A imagética tarkovskyana incide numa ritmia verbal dinâmica. Alberto Pereira insufla modos construtivos capazes de expandir os enquadramentos do lirismo por força de uma cinematografia mesclada de potência bio, documentalidade histórico-cultural e imersão nos planos mais intrigantes de uma fusão, que é também fissão, de núcleos reconhecíveis entre os corpos e os átomos cosmográficos. Tudo o que se dispõe desde o itinerário traçado pelo filmador de O espelho entre a ciência encapsulada pelos rastreamentos de Solaris e os focos elementais trazidos por uma radiografia stalker de ser, durar, entre territórios concretos e dimensões incógnitas.
Em Tarkovsky, irrompe a nervura verbal de um explorador de cartografias escriturais ao compasso de uma época desafiadora, acossada por ditames da tekhné multimediática e a descontinuidade de livro/leitura/literatura ao alcance de olhos, mentes e conexões sempre mutantes, a despeito dos apelos da imperante visualidade contemporânea. Algo que o âmbito da escrita propicia sob o signo inventivo do cinema tornado legado do século. Tal como irradia o diretor russo, a instigar a desbravação de nosso desconcertante presente.

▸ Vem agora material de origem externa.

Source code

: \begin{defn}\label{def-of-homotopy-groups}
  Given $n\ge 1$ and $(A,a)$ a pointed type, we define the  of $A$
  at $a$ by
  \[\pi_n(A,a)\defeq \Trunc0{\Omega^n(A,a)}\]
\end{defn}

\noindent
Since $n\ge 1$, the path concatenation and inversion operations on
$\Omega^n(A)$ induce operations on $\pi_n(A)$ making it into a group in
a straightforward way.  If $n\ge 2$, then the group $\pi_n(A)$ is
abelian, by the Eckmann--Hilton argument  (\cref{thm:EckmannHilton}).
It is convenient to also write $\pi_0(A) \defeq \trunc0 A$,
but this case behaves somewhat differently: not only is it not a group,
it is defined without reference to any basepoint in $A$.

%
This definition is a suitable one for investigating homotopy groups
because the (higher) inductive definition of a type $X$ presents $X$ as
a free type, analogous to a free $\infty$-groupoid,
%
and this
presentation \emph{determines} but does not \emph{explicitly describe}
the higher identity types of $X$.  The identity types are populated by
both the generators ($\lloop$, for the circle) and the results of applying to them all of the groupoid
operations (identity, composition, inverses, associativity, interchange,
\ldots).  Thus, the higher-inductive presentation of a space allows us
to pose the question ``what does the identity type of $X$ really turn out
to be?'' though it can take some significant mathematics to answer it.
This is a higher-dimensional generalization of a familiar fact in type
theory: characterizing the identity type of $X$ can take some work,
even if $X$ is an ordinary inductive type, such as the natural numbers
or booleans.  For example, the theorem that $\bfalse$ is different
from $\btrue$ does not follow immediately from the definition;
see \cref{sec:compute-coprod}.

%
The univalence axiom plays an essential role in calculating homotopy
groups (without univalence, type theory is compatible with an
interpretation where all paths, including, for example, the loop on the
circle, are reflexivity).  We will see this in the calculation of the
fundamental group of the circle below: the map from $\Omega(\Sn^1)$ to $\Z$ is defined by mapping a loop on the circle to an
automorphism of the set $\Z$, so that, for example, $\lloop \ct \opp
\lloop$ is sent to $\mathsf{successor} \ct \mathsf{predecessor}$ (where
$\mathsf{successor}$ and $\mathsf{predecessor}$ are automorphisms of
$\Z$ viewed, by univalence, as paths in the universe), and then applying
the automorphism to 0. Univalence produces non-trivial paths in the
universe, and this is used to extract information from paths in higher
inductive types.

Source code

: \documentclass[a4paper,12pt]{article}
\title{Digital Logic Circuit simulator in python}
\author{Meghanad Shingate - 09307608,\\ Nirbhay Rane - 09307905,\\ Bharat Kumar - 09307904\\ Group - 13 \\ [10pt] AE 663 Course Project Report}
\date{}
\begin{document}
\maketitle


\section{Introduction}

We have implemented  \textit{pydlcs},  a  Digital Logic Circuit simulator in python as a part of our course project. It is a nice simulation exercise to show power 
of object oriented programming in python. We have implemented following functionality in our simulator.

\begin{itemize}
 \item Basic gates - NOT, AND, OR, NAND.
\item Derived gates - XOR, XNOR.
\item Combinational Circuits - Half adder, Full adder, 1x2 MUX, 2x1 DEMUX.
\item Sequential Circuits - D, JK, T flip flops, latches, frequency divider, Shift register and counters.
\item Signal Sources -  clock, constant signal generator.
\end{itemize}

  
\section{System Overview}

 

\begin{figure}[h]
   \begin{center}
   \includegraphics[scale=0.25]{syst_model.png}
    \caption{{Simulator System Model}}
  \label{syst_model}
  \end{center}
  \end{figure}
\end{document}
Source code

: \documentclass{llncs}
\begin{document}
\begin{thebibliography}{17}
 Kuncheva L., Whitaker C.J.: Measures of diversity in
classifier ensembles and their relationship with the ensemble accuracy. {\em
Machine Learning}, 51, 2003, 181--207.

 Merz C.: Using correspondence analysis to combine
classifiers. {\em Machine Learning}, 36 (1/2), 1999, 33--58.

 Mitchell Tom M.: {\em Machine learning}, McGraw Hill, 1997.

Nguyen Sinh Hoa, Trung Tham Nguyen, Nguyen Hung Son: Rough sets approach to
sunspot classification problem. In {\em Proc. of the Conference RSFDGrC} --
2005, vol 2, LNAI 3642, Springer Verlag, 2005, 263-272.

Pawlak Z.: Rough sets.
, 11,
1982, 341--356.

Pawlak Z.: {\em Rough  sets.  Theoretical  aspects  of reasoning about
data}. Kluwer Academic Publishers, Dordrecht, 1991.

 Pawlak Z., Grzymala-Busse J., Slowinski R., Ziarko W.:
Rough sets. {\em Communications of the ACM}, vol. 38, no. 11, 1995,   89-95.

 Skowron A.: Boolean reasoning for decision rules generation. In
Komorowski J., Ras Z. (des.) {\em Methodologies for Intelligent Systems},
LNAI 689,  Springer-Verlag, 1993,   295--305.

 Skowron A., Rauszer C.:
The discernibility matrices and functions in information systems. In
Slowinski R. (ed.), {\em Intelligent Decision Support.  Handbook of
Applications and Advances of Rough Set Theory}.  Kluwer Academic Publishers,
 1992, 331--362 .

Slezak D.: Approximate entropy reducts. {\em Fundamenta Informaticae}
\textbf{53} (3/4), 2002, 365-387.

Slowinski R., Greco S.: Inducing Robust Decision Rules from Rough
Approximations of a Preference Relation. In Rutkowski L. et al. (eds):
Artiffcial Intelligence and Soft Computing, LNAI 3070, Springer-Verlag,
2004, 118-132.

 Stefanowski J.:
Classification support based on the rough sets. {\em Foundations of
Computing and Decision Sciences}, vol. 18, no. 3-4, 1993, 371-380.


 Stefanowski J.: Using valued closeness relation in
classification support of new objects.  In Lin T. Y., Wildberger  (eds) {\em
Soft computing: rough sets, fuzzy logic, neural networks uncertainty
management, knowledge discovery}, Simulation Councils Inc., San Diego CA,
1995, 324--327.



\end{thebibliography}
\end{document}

Impõe-se uma sondagem simultânea à reinvenção da poesia no interior de uma era de alta tecnologia, brutalismo político e domínios audiovisuais catalisadores, capitalizadores do poder de existir/subsistir e criar linguagem disseminante por escrito (no ritmar de um poemacto, ao modo de Herberto Helder), disruptiva da ordem monolítica de pertença global e agonismo cultural por toda face do planeta. O humano esplende e se esbate em iluminuras velozes de som-imagem-palavra.
O homem,
cometa escoltado
por uma magnólia convicta.
A língua,
na galeria auricular
recitando uma avalanche azul.
TARKOVSKY, de Alberto Pereira. The Poets and Dragons Society. Costa da Caparica, Portugal, 2023.